To make the General Adaptation Syndrome specific to weightlifting: Every time we grind through a bout of high volume squats (stimulus), we create a shock (alarm) that suppresses our performance. If we consistently grind through high volume squats, that suppression accumulates into even more. When we decrease the volume and intensity, the suppression has been removed, allowing for recovery to create a state of heightened performance.
The longer and larger the performance suppression, the longer or more frequent recovery is necessary, but the longer and larger we could potentially be in a heightened state of performance.
Having an understanding of the timing and the accumulation of the workload is essential in managing the stimulus and response.
The other component to peaking is a basic theory called the Fitness vs. Fatigue Paradigm. Why it’s a paradigm is because creating new levels of fitness involves hard work. That hard work also creates fatigue. (Stimulus/Alarm=Performance Supression –See?!)
So how do we actually get stronger if we are also getting fatigued at the same time?
Luckily, fatigue dissipates faster than fitness does. Meaning, a decrease in workload doesn’t mean immediate loss of strength or power that we worked so hard to build.
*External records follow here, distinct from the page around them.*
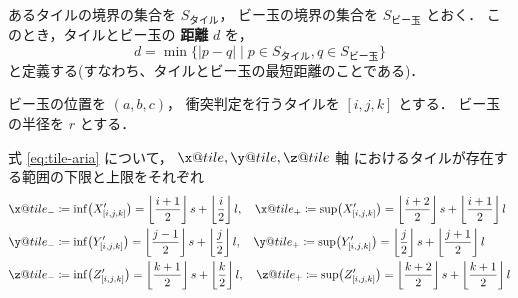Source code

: {%
\subsubsection{}
\label{sec:collision-flow-4}

\begin{dfn}
  あるタイルの境界の集合を \(S_{\text{タイル}}\)， 
  ビー玉の境界の集合を \(S_{\text{ビー玉}}\) とおく．
  このとき，タイルとビー玉の {\bf 距離} \(d\)
  を，
  \[d = \min\{ |p - q| \mid p \in S_{\text{タイル}}, q \in S_{\text{ビー玉}} \}\]
  と定義する(すなわち、タイルとビー玉の最短距離のことである)．
\end{dfn}


ビー玉の位置を
\((a, b, c)\)，
衝突判定を行うタイルを \([i, j, k]\)
とする．
ビー玉の半径を \(r\) とする．

式 \eqref{eq:tile-aria}
について，
\(\x@tile, \y@tile, \z@tile\) 軸
におけるタイルが存在する範囲の下限と上限をそれぞれ
\begin{align*}
  &\x@tile_- \coloneqq \inf \bigl( X^\prime_{[i, j, k]} \bigr)
  = \biggl\lfloor \frac{i + 1}{2} \biggr\rfloor \, s + \biggl\lfloor \frac{i}{2} \biggr\rfloor  \, l, \quad
  \x@tile_+\coloneqq \sup \bigl( X^\prime_{[i, j, k]} \bigr)
  = \biggl\lfloor \frac{i + 2}{2} \biggr\rfloor \, s + \biggl\lfloor \frac{i + 1}{2} \biggr\rfloor \, l \\
  &\y@tile_- \coloneqq \inf \bigl( Y^\prime_{[i, j, k]} \bigr)
  = \biggl\lfloor \frac{j - 1}{2} \biggr\rfloor \, s + \biggl\lfloor \frac{j}{2} \biggr\rfloor  \, l, \quad
  \y@tile_+\coloneqq \sup \bigl( Y^\prime_{[i, j, k]} \bigr)
  = \biggl\lfloor \frac{j}{2} \biggr\rfloor \, s + \biggl\lfloor \frac{j + 1}{2} \biggr\rfloor \, l \\
  &\z@tile_- \coloneqq \inf \bigl( Z^\prime_{[i, j, k]} \bigr)
  = \biggl\lfloor \frac{k + 1}{2} \biggr\rfloor \, s + \biggl\lfloor \frac{k}{2} \biggr\rfloor  \, l, \quad
  \z@tile_+\coloneqq \sup \bigl( Z^\prime_{[i, j, k]} \bigr)
  = \biggl\lfloor \frac{k + 2}{2} \biggr\rfloor \, s + \biggl\lfloor \frac{k + 1}{2} \biggr\rfloor \, l
\end{align*}

}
Long-term decreases in workload would mean detraining, but in the short term, we are able to see a greater benefit to putting ourselves through that high volume and intensity workload to get stronger.
Tapering is using the fitness vs. fatigue model to our advantage. It is essential that we gain fitness through decreasing fatigue, because the 3-4 weeks prior to competition is not the time to be focused on improving strength through heavy loads and high volumes. We are focused on attaining both short term and long term supercompensation while decreasing fatigue.
The decreased workload is challenging for the ego, as it is relatively small compared to the earlier preparations, leaving the athlete feeling insufficiently prepared. This is why the timing of the taper is essential. What I have found to be most effective is to micro-manage the stimulus of each individual workout.
Below is an example of how ECG National squad is preparing for the National Championships. The week below is 3 weeks out from competition.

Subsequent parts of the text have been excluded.